_TASK DETAILS:_ Could you retype all of the entries exactly, without their pictures?

_TASK DATA:_
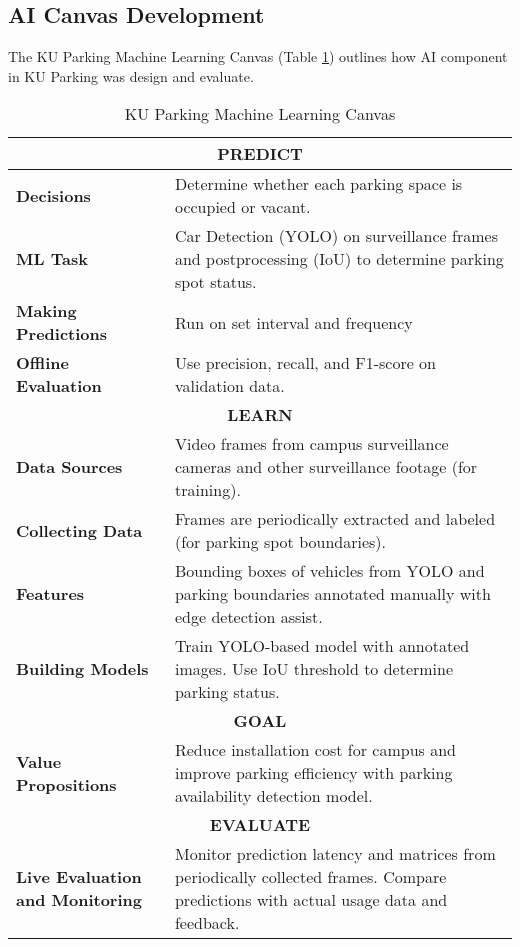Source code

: \subsection{AI Canvas Development}
\label{subsection:ai-canvas-development}
The KU Parking Machine Learning Canvas (Table \ref{tab:ml-canvas}) outlines how AI component in KU Parking was design and evaluate.

\begin{table}[H]
\centering
\caption{KU Parking Machine Learning Canvas}
\label{tab:ml-canvas}
\begin{tabular}{|p{4cm}|p{10cm}|}
\hline
\multicolumn{2}{|c|}{\cellcolor{cyan!15}\textbf{PREDICT}} \\ \hline
\textbf{Decisions} & Determine whether each parking space is occupied or vacant.\\ \hline
\textbf{ML Task} & Car Detection (YOLO) on surveillance frames and postprocessing (IoU) to determine parking spot status.\\ \hline
\textbf{Making Predictions} & Run on set interval and frequency\\ \hline
\textbf{Offline Evaluation} & Use precision, recall, and F1-score on validation data. \\ \hline

\multicolumn{2}{|c|}{\cellcolor{yellow!15}\textbf{LEARN}} \\ \hline
\textbf{Data Sources} & Video frames from campus surveillance cameras and other surveillance footage (for training). \\ \hline
\textbf{Collecting Data} & Frames are periodically extracted and labeled (for parking spot boundaries). \\ \hline
\textbf{Features} & Bounding boxes of vehicles from YOLO and parking boundaries annotated manually with edge detection assist. \\ \hline
\textbf{Building Models} & Train YOLO-based model with annotated images. Use IoU threshold to determine parking status. \\ \hline

\multicolumn{2}{|c|}{\textbf{GOAL}} \\ \hline\textbf{Value Propositions} & Reduce installation cost for campus and improve parking efficiency with parking availability detection model. \\ \hline

\multicolumn{2}{|c|}{\cellcolor{purple!15}\textbf{EVALUATE}} \\ \hline
\textbf{Live Evaluation and Monitoring} & Monitor prediction latency and matrices from periodically collected frames. Compare predictions with actual usage data and feedback. \\ \hline

\end{tabular}
\end{table}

_ANSWER TO THIS PROBLEM:_
Source code

: \subsection{AI Canvas Development}
\label{subsection:ai-canvas-development}
The KU Parking Machine Learning Canvas (Table \ref{tab:ml-canvas}) outlines how AI component in KU Parking was design and evaluate.

\begin{table}[H]
\centering
\caption{KU Parking Machine Learning Canvas}
\label{tab:ml-canvas}
\begin{tabular}{|p{4cm}|p{10cm}|}
\hline
\multicolumn{2}{|c|}{\cellcolor{cyan!15}\textbf{PREDICT}} \\ \hline
\textbf{Decisions} & Determine whether each parking space is occupied or vacant.\\ \hline
\textbf{ML Task} & Car Detection (YOLO) on surveillance frames and postprocessing (IoU) to determine parking spot status.\\ \hline
\textbf{Making Predictions} & Run on set interval and frequency\\ \hline
\textbf{Offline Evaluation} & Use precision, recall, and F1-score on validation data. \\ \hline

\multicolumn{2}{|c|}{\cellcolor{yellow!15}\textbf{LEARN}} \\ \hline
\textbf{Data Sources} & Video frames from campus surveillance cameras and other surveillance footage (for training). \\ \hline
\textbf{Collecting Data} & Frames are periodically extracted and labeled (for parking spot boundaries). \\ \hline
\textbf{Features} & Bounding boxes of vehicles from YOLO and parking boundaries annotated manually with edge detection assist. \\ \hline
\textbf{Building Models} & Train YOLO-based model with annotated images. Use IoU threshold to determine parking status. \\ \hline

\multicolumn{2}{|c|}{\textbf{GOAL}} \\ \hline\textbf{Value Propositions} & Reduce installation cost for campus and improve parking efficiency with parking availability detection model. \\ \hline

\multicolumn{2}{|c|}{\cellcolor{purple!15}\textbf{EVALUATE}} \\ \hline
\textbf{Live Evaluation and Monitoring} & Monitor prediction latency and matrices from periodically collected frames. Compare predictions with actual usage data and feedback. \\ \hline

\end{tabular}
\end{table}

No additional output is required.